Attorney Katya Jestin told a Brooklyn Federal Court jury.
"In a plot to maintain Persico control of the family and settle old
scores, the defendants made sure Billy Cutolo would disappear forever,"
Jestin said.
Persico and underboss John DeRoss are charged with racketeering for allegedly
ordering Cutolo's death.
The prosecutor said in her closing argument that Persico loathed Cutolo for
trying to oust him and his father, Carmine Persico, during a bloody mob war in
the early 1990s, and only pretended to make peace with him until the time was
right for murder.
"The rivalry never ended and the war was never forgotten," Jestin
added. "Alphonse Persico's revenge was served ice cold years later."

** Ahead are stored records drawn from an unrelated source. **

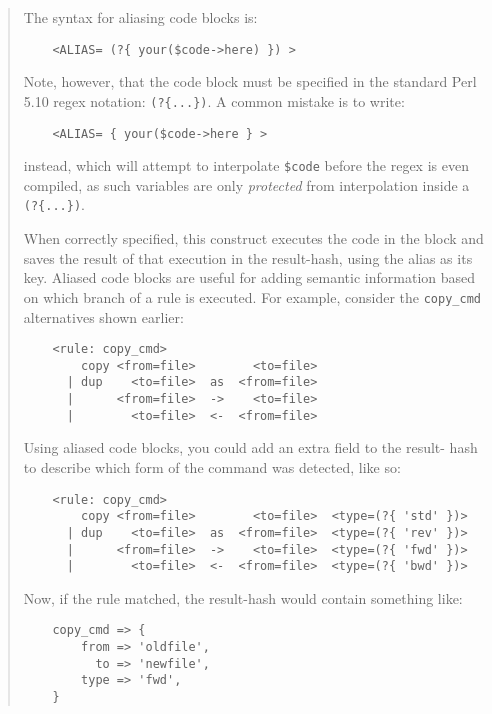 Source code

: 
\begin{it}\begin{quotation}
The syntax for aliasing code blocks is:

\begin{verbatim}
    <ALIAS= (?{ your($code->here) }) >
\end{verbatim}

Note, however, that the code block must be specified in the standard
Perl 5.10 regex notation: \verb|(?{...})|. A common mistake is to write:

\begin{verbatim}
    <ALIAS= { your($code->here } >
\end{verbatim}

instead, which will attempt to interpolate \verb|$code| before the
regex is even compiled, as such variables are only \emph{protected} from
interpolation inside a \verb|(?{...})|.

When correctly specified, this construct executes the code in the block
and saves the result of that execution in the result-hash, using the
alias as its key. Aliased code blocks are useful for adding semantic
information based on which branch of a rule is executed. For example,
consider the \verb|copy_cmd| alternatives shown earlier:

\begin{verbatim}
    <rule: copy_cmd>
        copy <from=file>        <to=file>
      | dup    <to=file>  as  <from=file>
      |      <from=file>  ->    <to=file>
      |        <to=file>  <-  <from=file>
\end{verbatim}

Using aliased code blocks, you could add an extra field to the result-
hash to describe which form of the command was detected, like so:

\begin{verbatim}
    <rule: copy_cmd>
        copy <from=file>        <to=file>  <type=(?{ 'std' })> 
      | dup    <to=file>  as  <from=file>  <type=(?{ 'rev' })> 
      |      <from=file>  ->    <to=file>  <type=(?{ 'fwd' })> 
      |        <to=file>  <-  <from=file>  <type=(?{ 'bwd' })> 
\end{verbatim}

Now, if the rule matched, the result-hash would contain something like:

\begin{verbatim}
    copy_cmd => {
        from => 'oldfile',
          to => 'newfile',
        type => 'fwd',
    }
\end{verbatim}
\end{quotation}\end{it}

Within a week of the rubout, Persico was installing his cousin in Cutolo's post
as vice president at Local 400 of the Production Workers and DeRoss had
ascended to underboss.
While DeRoss told Cutolo's girlfriend that her man might have fled to Italy, he
offered a more ominous explanation for the disappearance to Colombo associates,
according to cooperating witnesses. "Billy had to go," DeRoss told
them, and, "I took him into the family and I took him out."
Defense lawyer Robert LaRusso said the turncoats are lying because the
government has no physical evidence of a murder - Cutolo's body was never
found.
"Is it fanciful that Mr. Cutolo might still be around?" LaRusso said.
"Is he the first person with $3 million to take off?"